Oleh Ayik Heriansyah
Pengurus Lembaga Dakwah PWNU Jabar – Lulusan Kajian Terorisme Sekolah Kajian Stratejik dan Global (SKSG) Universitas Indonesia
Terorisme yang saya maksud di sini adalah penggunaan kekerasan dan kekuatan fisik secara langsung maupun dengan menggunakan alat/senjata yang dilatarbelakangi oleh motif, maksud dan tujuan yang bersifat ideologis.
Hizbut Tahrir (HT) adalah partai politik ideologis yang ingin menerapkan ideologinya dalam bentuk sebuah negara. Mereka menyebutnya negara Khilafah.
Bagi parpol ideologis pada prinsipnya semua jalan akan ditempuh demi tegaknya ideologi partai dalam bentuk sebuah negara. Dengan cara damai dan atau kekerasan. Jalur formal dan atau non formal. Lewat parlemen dan atau ekstra parlemen.
Tidak ada yang baku. Semua bersifat kondisional dan situasional. Semua dapat ditempuh dengan pertimbangan maslahat atau mudarat, efektifitas dan efisiensi serta cepat atau lambat ideologi partai tegak.

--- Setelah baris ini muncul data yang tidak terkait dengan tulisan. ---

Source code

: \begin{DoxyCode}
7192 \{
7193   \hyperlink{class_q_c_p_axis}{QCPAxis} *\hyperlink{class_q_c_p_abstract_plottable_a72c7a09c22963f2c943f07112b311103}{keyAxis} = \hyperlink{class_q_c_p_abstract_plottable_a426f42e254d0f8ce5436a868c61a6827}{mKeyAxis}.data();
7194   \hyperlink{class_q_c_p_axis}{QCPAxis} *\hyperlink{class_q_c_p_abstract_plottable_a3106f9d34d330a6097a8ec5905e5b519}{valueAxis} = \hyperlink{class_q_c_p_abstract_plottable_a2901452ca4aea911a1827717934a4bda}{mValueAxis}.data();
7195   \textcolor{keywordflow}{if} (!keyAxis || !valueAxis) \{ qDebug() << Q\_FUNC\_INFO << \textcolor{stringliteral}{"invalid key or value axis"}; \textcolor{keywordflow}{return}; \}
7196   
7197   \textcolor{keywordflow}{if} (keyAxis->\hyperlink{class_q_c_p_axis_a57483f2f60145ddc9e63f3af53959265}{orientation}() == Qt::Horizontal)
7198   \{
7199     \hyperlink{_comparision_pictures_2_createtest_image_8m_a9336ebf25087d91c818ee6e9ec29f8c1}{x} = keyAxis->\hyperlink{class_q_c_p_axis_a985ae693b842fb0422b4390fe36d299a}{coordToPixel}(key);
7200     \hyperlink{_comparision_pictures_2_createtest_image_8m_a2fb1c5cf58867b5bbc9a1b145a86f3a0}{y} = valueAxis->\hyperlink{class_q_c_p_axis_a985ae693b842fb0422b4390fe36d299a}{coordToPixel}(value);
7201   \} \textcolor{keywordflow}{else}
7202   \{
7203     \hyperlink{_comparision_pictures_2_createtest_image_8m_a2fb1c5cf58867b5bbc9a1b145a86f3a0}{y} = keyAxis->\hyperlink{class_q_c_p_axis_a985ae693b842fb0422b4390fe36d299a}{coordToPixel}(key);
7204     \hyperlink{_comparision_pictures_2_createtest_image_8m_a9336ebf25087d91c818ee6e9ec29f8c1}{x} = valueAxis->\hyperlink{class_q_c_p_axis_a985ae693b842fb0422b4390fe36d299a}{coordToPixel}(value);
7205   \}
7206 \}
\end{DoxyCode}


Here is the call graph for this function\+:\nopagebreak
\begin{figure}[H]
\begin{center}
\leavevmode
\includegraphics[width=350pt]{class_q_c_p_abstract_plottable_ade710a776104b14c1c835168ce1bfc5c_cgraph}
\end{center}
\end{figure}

Itulah sebab mengapa HT sebenarnya tidak pernah mengharamkan penggunaan kekerasan secara muthlaq. Bahkan secara implisit ide kekerasan melekat dalam konsep thalabun nushrah (meminta pertolongan) yang mereka yakini sebagai metode syar’i yang dicontohkan oleh Rasulullah saw untuk menegakkan Khilafah (Dr Mahmud A Karim Hasan, al-Taghyiir, hal. 53).
Amir Hizbut Tahrir yang kedua Abdul Qadim Zallum mengatakan: “Dan Hizb (HT) melakukan thalabun nushrah untuk dua tujuan: Pertama, untuk tujuan perlindungan, sehingga beliau mampu untuk berjalan dalam mengemban dakwah dalam keadaan aman; Kedua, untuk mengantarkan menuju pemerintahan, untuk menegakkan khilafah serta mengembalikan hukum dengan apa yang Allah turunkan, di tengah-tengah kehidupan, negara dan masyarakat.” (al allamah asy syeikh Abdul Qadim Zallum, Manhaj Hizb at- Tahrir fii at-Taghyir, hal 31).

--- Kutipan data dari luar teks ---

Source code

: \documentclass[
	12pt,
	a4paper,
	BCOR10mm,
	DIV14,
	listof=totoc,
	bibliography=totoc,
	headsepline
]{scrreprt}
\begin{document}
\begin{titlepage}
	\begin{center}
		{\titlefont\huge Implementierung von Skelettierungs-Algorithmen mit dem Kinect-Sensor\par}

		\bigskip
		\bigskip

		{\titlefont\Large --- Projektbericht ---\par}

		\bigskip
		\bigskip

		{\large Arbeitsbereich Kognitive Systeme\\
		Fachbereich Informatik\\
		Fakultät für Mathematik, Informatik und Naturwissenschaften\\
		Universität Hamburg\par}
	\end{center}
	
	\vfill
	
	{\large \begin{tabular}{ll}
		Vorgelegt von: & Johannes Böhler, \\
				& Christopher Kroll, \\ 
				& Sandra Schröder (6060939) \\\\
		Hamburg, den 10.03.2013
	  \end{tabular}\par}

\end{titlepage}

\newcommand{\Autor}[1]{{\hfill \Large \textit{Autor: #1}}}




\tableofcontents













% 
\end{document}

HT meminta pertolongan kepada ahlu quwwah yaitu individu dan kelompok yang mempunyai kekuatan fisik yang mampu melindungi mereka dan mau dijadikan jalan bagi HT untuk meraih kekuasaan. Secara teknis ahlu quwwah yang dimaksud HT adalah kepala negara (Presiden, Raja) dan militer. Dalam hal ini komandan-komandan perwira militer yang mempunyai pasukan.
Dari sini dapat diturunkan definisi teknis dari thalabun nushrah yaitu aktivitas politik HT merekrut, membina dan mengarahkan kepala negara dan perwira-perwira militer dengan tujuan:
1) Bagi kepala negara agar menyerahkan kekuasaannya kepada HT (istilamul hukmi).
2) Bagi perwira-perwira militer untuk mengambil alih kekuasaan kepala negara (akhdzul hukmi) lalu diserahkan kepada HT (istilamul hukmi) apabila kepala negara tidak mau menyerahkan kekuasaannya kepada HT.
Sangat kecil kemungkinannya ada seorang kepala negara dengan suka rela menyerahkan kekuasaan kepada HT. Yang paling mungkin adalah kekuasaan kepala negara diambil secara paksa di bawah ancaman kekerasan fisik dan senjata.
Jadi, skenario penyerahan kekuasaan dari kepala negara kepada HT yang paling rasional dan realistis adalah melalui perantara perwira-perwira militer. Dengan pasukan dan persenjataan yang mereka kuasai, kepala negara merasa terintimidasi, tertekan, takut dan terteror.
Akhirnya kepala negara menyerah kalah. Lalu menyerahkan kekuasaannya kepada perwira-perwira militer. Kemudian menyerahkannya kepada HT. Dalam hal ini HT direpresentasikan oleh Amir Hizbut Tahrir.